The production design lovingly sets up every detail of the inside of a theatre house, and no space is unexplored, not even the dark staircases. The costumes are not pretty or grand, and the cinematography is definitely not startling, but they are effective. The editing, though subtle, is by far one of the best we can expect this year.
Michael Keaton delivers his best performance yet. He plays a normal man who is restless, but has no reason to be. His frustration becomes yours as he slowly loses it. After watching the movie, you cannot think of anybody more suitable to play the aging, jaded Riggan, who is still waiting for that one shot at brilliance.

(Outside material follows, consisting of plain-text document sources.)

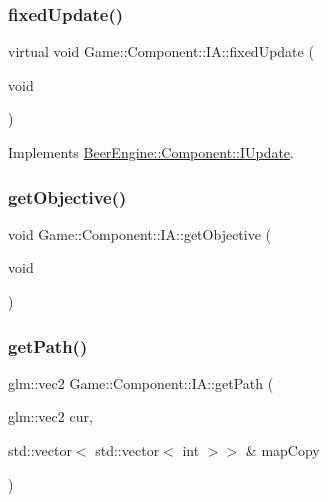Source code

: \mbox{\label{class_game_1_1_component_1_1_i_a_a72b1e3aaf4686e0abef2e147d48f50e9}} 
\subsubsection{\texorpdfstring{fixed\+Update()}{fixedUpdate()}}
{\footnotesize\ttfamily virtual void Game\+::\+Component\+::\+I\+A\+::fixed\+Update (\begin{DoxyParamCaption}\item[{void}]{ }\end{DoxyParamCaption})\hspace{0.3cm}{\ttfamily [virtual]}}



Implements \mbox{\hyperlink{class_beer_engine_1_1_component_1_1_i_update_a615c127a4729f73713e5eaeee538854b}{Beer\+Engine\+::\+Component\+::\+I\+Update}}.

\mbox{\label{class_game_1_1_component_1_1_i_a_a01c2575295fff1a6c3c0314d4edc0266}} 
\subsubsection{\texorpdfstring{get\+Objective()}{getObjective()}}
{\footnotesize\ttfamily void Game\+::\+Component\+::\+I\+A\+::get\+Objective (\begin{DoxyParamCaption}\item[{void}]{ }\end{DoxyParamCaption})\hspace{0.3cm}{\ttfamily [protected]}}

\mbox{\label{class_game_1_1_component_1_1_i_a_addb635c6c68490214abd843fd07fdb12}} 
\subsubsection{\texorpdfstring{get\+Path()}{getPath()}}
{\footnotesize\ttfamily glm\+::vec2 Game\+::\+Component\+::\+I\+A\+::get\+Path (\begin{DoxyParamCaption}\item[{glm\+::vec2}]{cur,  }\item[{std\+::vector$<$ std\+::vector$<$ int $>$$>$ \&}]{map\+Copy }\end{DoxyParamCaption})\hspace{0.3cm}{\ttfamily [protected]}}

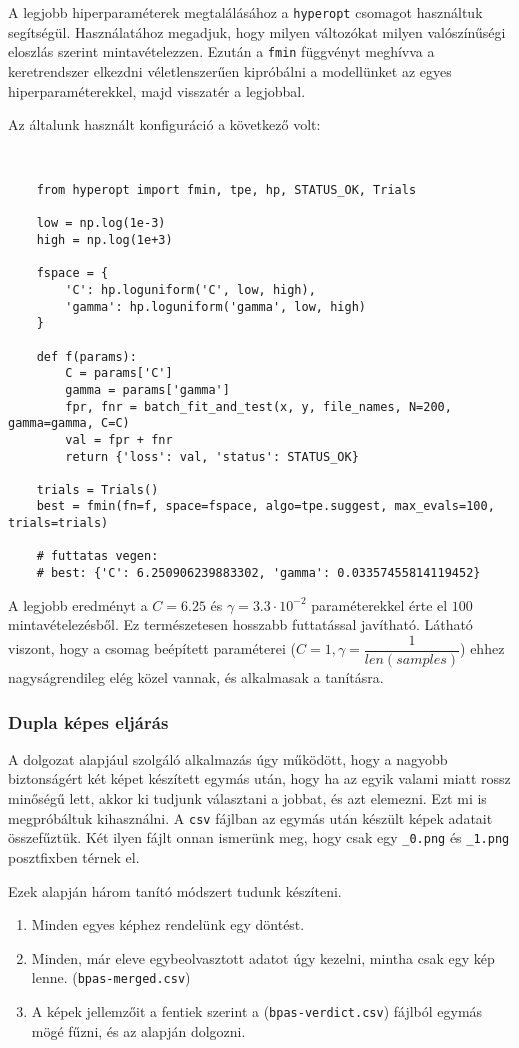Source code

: A legjobb hiperparaméterek megtalálásához a \texttt{hyperopt} \cite{hyperopt} csomagot használtuk
segítségül. Használatához megadjuk, hogy milyen változókat milyen valószínűségi eloszlás szerint
mintavételezzen. Ezután a \texttt{fmin} függvényt meghívva a keretrendszer elkezdni véletlenszerűen
kipróbálni a modellünket az egyes hiperparaméterekkel, majd visszatér a legjobbal. 

Az általunk használt konfiguráció a következő volt:
\begin{lstlisting}


	from hyperopt import fmin, tpe, hp, STATUS_OK, Trials
	
	low = np.log(1e-3)
	high = np.log(1e+3)
	
	fspace = {	
		'C': hp.loguniform('C', low, high),
		'gamma': hp.loguniform('gamma', low, high)
	}
	
	def f(params):
		C = params['C']
		gamma = params['gamma']
		fpr, fnr = batch_fit_and_test(x, y, file_names, N=200, gamma=gamma, C=C)
		val = fpr + fnr
		return {'loss': val, 'status': STATUS_OK}
	
	trials = Trials()
	best = fmin(fn=f, space=fspace, algo=tpe.suggest, max_evals=100, trials=trials)
	
	# futtatas vegen:
	# best: {'C': 6.250906239883302, 'gamma': 0.03357455814119452}
\end{lstlisting}


A legjobb eredményt a $ C=6.25 $ és $ \gamma = 3.3 \cdot 10^{-2} $ paraméterekkel érte el $ 100 $
mintavételezésből. Ez természetesen hosszabb futtatással javítható. Látható viszont, hogy a csomag
beépített paraméterei ($ C=1 , \gamma =\dfrac{1}{len(samples)} $) ehhez nagyságrendileg elég közel vannak,
és alkalmasak a tanításra.


\subsubsection{Dupla képes eljárás}
\label{sec:dupla.kepes.eljaras}

A dolgozat alapjául szolgáló alkalmazás úgy működött, hogy a nagyobb biztonságért két képet készített
egymás után, hogy ha az egyik valami miatt rossz minőségű lett, akkor ki tudjunk választani a jobbat, 
és azt elemezni. Ezt mi is megpróbáltuk kihasználni. A \texttt{csv} fájlban az egymás után készült képek adatait
összefűztük. Két ilyen fájlt onnan ismerünk meg, hogy csak egy \texttt{\_0.png} és \texttt{\_1.png}
posztfixben térnek el.

Ezek alapján három tanító módszert tudunk készíteni. 
\begin{enumerate}
	\item
	Minden egyes képhez rendelünk egy döntést.
	
	\item 
	Minden, már eleve egybeolvasztott adatot úgy kezelni, mintha csak 
	egy kép lenne. (\texttt{bpas-merged.csv})
	
	\item 
	A képek jellemzőit a fentiek szerint a (\texttt{bpas-verdict.csv}) fájlból egymás mögé 
	fűzni, és az alapján dolgozni.
\end{enumerate}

Edward Norton is suitably evil, yet vulnerable enough for you to not hate him. Naomi Watts and Andrea Riseborough play the more complicated beings in this circle, who are too self-involved to think of themselves as anything more than victims. Emma Stone and Zach Galifianakis are underused, relatively. Both are definitely out of their comfort zones in their choices of roles in this movie - the usually onscreen sunny girl is a sulking one, and the always-eccentric idiot is the smart one here.
Birdman is not an easy film to watch. It is also not a very happy film. It can leave you stunned and depressed, and reflective. It is not very comprehensible at first watch, though it is not a complicated movie, either. Does all that mean you should avoid it? Absolutely not, but it is entirely your call. Just know that it is not an entertainer, and may make a philosopher out of you, or worse, make you unhappy with yourself, if you empathise with the protagonist.
It is, finally, an important movie, and very, very abstract.